Get Rid of Signal Jammer Blocker Problems Once and For All

　　Southwest Research Institute (SWRI) in Texas has developed a rigorous method to test the sensitivity of driverless cars to GPS deception.

　　Last month, researchers at the University of Illinois devised a way to combat unwanted signal interference by using a sensor, encoder, and decoder system to determine when the wrong signals are being sent.

　　GPS is a key technology of driverless cars because it enables driverless cars to calculate their own position, navigation, and time.

　　There are concerns that the bad guys could use the hardware to jam the signal or tamper with one of the satellites, thereby diverting the craft from its course.

　　There are two fairly old and well-known ways to overcome this GPS interference. First, one of the most effective alarm jammers is a device that can deceive the base station. Recently, American authorities have used it to track. In short, these devices claiming to be cell phone towers make any GSM device think they are connected to the cell phone tower and all traffic is going through the gadget.

　　Using this gadget will put GSM vehicle alarms at risk. Another point to consider when dealing with such alarms is that you cannot use a GSM jammer. If someone near you is using a cell phone signal jammer, this warning will be invalid. No one can lock or unlock it. which can be considered a good security measure.

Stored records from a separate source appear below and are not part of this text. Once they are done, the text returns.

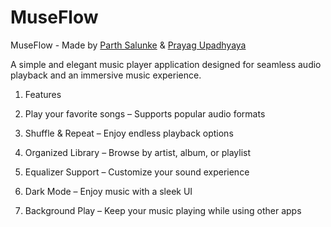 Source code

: # MuseFlow

MuseFlow - Made by [Parth Salunke](https://github.com/sparth292) & [Prayag Upadhyaya](https://github.com/prayagupa23)

A simple and elegant music player application designed for seamless audio playback and an immersive music experience.

1. Features

2. Play your favorite songs – Supports popular audio formats

3. Shuffle & Repeat – Enjoy endless playback options

4. Organized Library – Browse by artist, album, or playlist

5. Equalizer Support – Customize your sound experience

6. Dark Mode – Enjoy music with a sleek UI

7. Background Play – Keep your music playing while using other apps
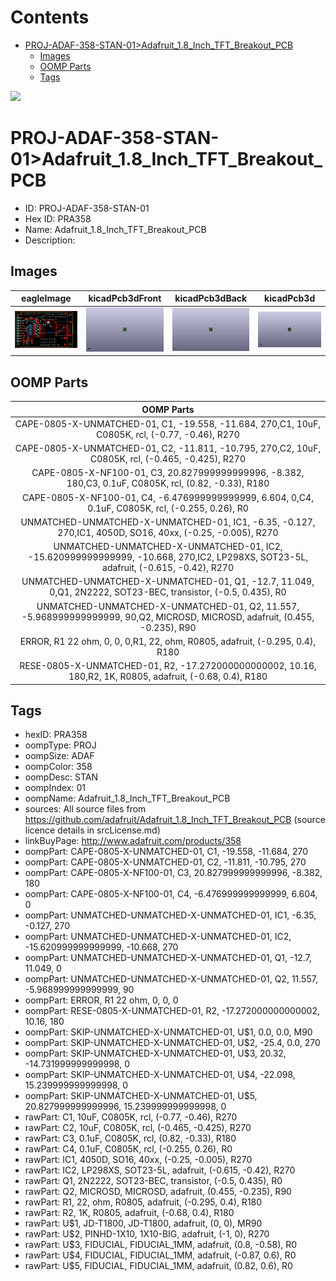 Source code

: 



Contents
========

* [PROJ-ADAF-358-STAN-01>Adafruit_1.8_Inch_TFT_Breakout_PCB](#proj-adaf-358-stan-01adafruit_18_inch_tft_breakout_pcb)
	* [Images](#images)
	* [OOMP Parts](#oomp-parts)
	* [Tags](#tags)
  
![][im]
# PROJ-ADAF-358-STAN-01>Adafruit_1.8_Inch_TFT_Breakout_PCB

- ID: PROJ-ADAF-358-STAN-01
- Hex ID: PRA358
- Name: Adafruit_1.8_Inch_TFT_Breakout_PCB
- Description: 

## Images
  
  

|eagleImage|kicadPcb3dFront|kicadPcb3dBack|kicadPcb3d|
| :---: | :---: | :---: | :---: |
|[![eagleImage](eagleImage_140.png)](eagleImage_600.png)|[![kicadPcb3dFront](kicadPcb3dFront_140.png)](kicadPcb3dFront_600.png)|[![kicadPcb3dBack](kicadPcb3dBack_140.png)](kicadPcb3dBack_600.png)|[![kicadPcb3d](kicadPcb3d_140.png)](kicadPcb3d_600.png)|

## OOMP Parts
  

|OOMP Parts|
| :---: |
|CAPE-0805-X-UNMATCHED-01, C1, -19.558, -11.684, 270,C1, 10uF, C0805K, rcl, (-0.77, -0.46), R270|
|CAPE-0805-X-UNMATCHED-01, C2, -11.811, -10.795, 270,C2, 10uF, C0805K, rcl, (-0.465, -0.425), R270|
|CAPE-0805-X-NF100-01, C3, 20.827999999999996, -8.382, 180,C3, 0.1uF, C0805K, rcl, (0.82, -0.33), R180|
|CAPE-0805-X-NF100-01, C4, -6.476999999999999, 6.604, 0,C4, 0.1uF, C0805K, rcl, (-0.255, 0.26), R0|
|UNMATCHED-UNMATCHED-X-UNMATCHED-01, IC1, -6.35, -0.127, 270,IC1, 4050D, SO16, 40xx, (-0.25, -0.005), R270|
|UNMATCHED-UNMATCHED-X-UNMATCHED-01, IC2, -15.620999999999999, -10.668, 270,IC2, LP298XS, SOT23-5L, adafruit, (-0.615, -0.42), R270|
|UNMATCHED-UNMATCHED-X-UNMATCHED-01, Q1, -12.7, 11.049, 0,Q1, 2N2222, SOT23-BEC, transistor, (-0.5, 0.435), R0|
|UNMATCHED-UNMATCHED-X-UNMATCHED-01, Q2, 11.557, -5.968999999999999, 90,Q2, MICROSD, MICROSD, adafruit, (0.455, -0.235), R90|
|ERROR, R1 22 ohm, 0, 0, 0,R1, 22, ohm, R0805, adafruit, (-0.295, 0.4), R180|
|RESE-0805-X-UNMATCHED-01, R2, -17.272000000000002, 10.16, 180,R2, 1K, R0805, adafruit, (-0.68, 0.4), R180|

## Tags

- hexID: PRA358
- oompType: PROJ
- oompSize: ADAF
- oompColor: 358
- oompDesc: STAN
- oompIndex: 01
- oompName: Adafruit_1.8_Inch_TFT_Breakout_PCB
- sources: All source files from https://github.com/adafruit/Adafruit_1.8_Inch_TFT_Breakout_PCB (source licence details in srcLicense.md)
- linkBuyPage: http://www.adafruit.com/products/358
- oompPart: CAPE-0805-X-UNMATCHED-01, C1, -19.558, -11.684, 270
- oompPart: CAPE-0805-X-UNMATCHED-01, C2, -11.811, -10.795, 270
- oompPart: CAPE-0805-X-NF100-01, C3, 20.827999999999996, -8.382, 180
- oompPart: CAPE-0805-X-NF100-01, C4, -6.476999999999999, 6.604, 0
- oompPart: UNMATCHED-UNMATCHED-X-UNMATCHED-01, IC1, -6.35, -0.127, 270
- oompPart: UNMATCHED-UNMATCHED-X-UNMATCHED-01, IC2, -15.620999999999999, -10.668, 270
- oompPart: UNMATCHED-UNMATCHED-X-UNMATCHED-01, Q1, -12.7, 11.049, 0
- oompPart: UNMATCHED-UNMATCHED-X-UNMATCHED-01, Q2, 11.557, -5.968999999999999, 90
- oompPart: ERROR, R1 22 ohm, 0, 0, 0
- oompPart: RESE-0805-X-UNMATCHED-01, R2, -17.272000000000002, 10.16, 180
- oompPart: SKIP-UNMATCHED-X-UNMATCHED-01, U$1, 0.0, 0.0, M90
- oompPart: SKIP-UNMATCHED-X-UNMATCHED-01, U$2, -25.4, 0.0, 270
- oompPart: SKIP-UNMATCHED-X-UNMATCHED-01, U$3, 20.32, -14.731999999999998, 0
- oompPart: SKIP-UNMATCHED-X-UNMATCHED-01, U$4, -22.098, 15.239999999999998, 0
- oompPart: SKIP-UNMATCHED-X-UNMATCHED-01, U$5, 20.827999999999996, 15.239999999999998, 0
- rawPart: C1, 10uF, C0805K, rcl, (-0.77, -0.46), R270
- rawPart: C2, 10uF, C0805K, rcl, (-0.465, -0.425), R270
- rawPart: C3, 0.1uF, C0805K, rcl, (0.82, -0.33), R180
- rawPart: C4, 0.1uF, C0805K, rcl, (-0.255, 0.26), R0
- rawPart: IC1, 4050D, SO16, 40xx, (-0.25, -0.005), R270
- rawPart: IC2, LP298XS, SOT23-5L, adafruit, (-0.615, -0.42), R270
- rawPart: Q1, 2N2222, SOT23-BEC, transistor, (-0.5, 0.435), R0
- rawPart: Q2, MICROSD, MICROSD, adafruit, (0.455, -0.235), R90
- rawPart: R1, 22, ohm, R0805, adafruit, (-0.295, 0.4), R180
- rawPart: R2, 1K, R0805, adafruit, (-0.68, 0.4), R180
- rawPart: U$1, JD-T1800, JD-T1800, adafruit, (0, 0), MR90
- rawPart: U$2, PINHD-1X10, 1X10-BIG, adafruit, (-1, 0), R270
- rawPart: U$3, FIDUCIAL, FIDUCIAL_1MM, adafruit, (0.8, -0.58), R0
- rawPart: U$4, FIDUCIAL, FIDUCIAL_1MM, adafruit, (-0.87, 0.6), R0
- rawPart: U$5, FIDUCIAL, FIDUCIAL_1MM, adafruit, (0.82, 0.6), R0



[im]: kicadPcb3d_450.png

　　Testing for GPS vulnerabilities in a mobile environment had previously been difficult because US federal law prohibits the wireless retransmission of GPS signals without prior authorization.

　　The main drawback of battery-powered Wireless microphones is that they have limited manual time, but they are easier to install. The working range of these errors is different, and the sound can be heard, ranging from 15 to 80 feet. The transmission radius may be very large, ranging from ten meters to several hundred meters. Sometimes, the devil can use the relay network to continue to send signals.

　　The Wireless microphone can use a range of frequencies, the widest being 140-200 and 450-480 MHz. The higher the frequency, the greater the transmission range and power consumption. Similarly, higher frequencies are more likely to penetrate walls and other obstacles. Fortunately, special receivers can be used to detect these interference signals. However, advanced versions may have special signal modulation, so you can't monitor it. In this case, you can try using a UHF/VHF jammer to prevent its propagation.

　　SWRI‘s spoofing test system places a physical component on or in correspondence with a vehicle‘s GPS antenna and a ground station that remotely controls the GPS signal.

　　The system receives the actual GPS signal from the vehicle antenna, processes it, and inserts a false signal. It then sends a false signal to a GPS receiver in the car. This allows the spoofing system to take full control of the GPS receiver.

　　In doing so, SWRI managed to develop a test that automobile manufacturers can use to test the reliability of their driverless systems without causing the ire of federal regulators.

　　“This is a legal way for us to improve the cyber resilience of autonomous vehicles by demonstrating the transmission of forged or tampered with GPS signals to enable an analysis of system responses,“ said Victor Murray, head of Cyber-Physical Systems Group from SWRI.

　　While testing the system on an automated vehicle on a test track, the engineers were able to change the vehicle‘s course 10 meters, effectively pulling it off the road. Vehicles may also be forced to turn early or late.

　　“Most automated vehicles will not rely solely on GPS because they use a combination of sensors like lidar, camera imaging, GPS, and other tools,“ said Murray.

　　“However, GPS is a foundation for positioning in many systems, so it is important for manufacturers to have the ability to develop technology to remedy vulnerabilities.”

　　The new system was developed as part of SWRI's internal research program. Future research will examine the role of GPS jammers in drones and airplanes.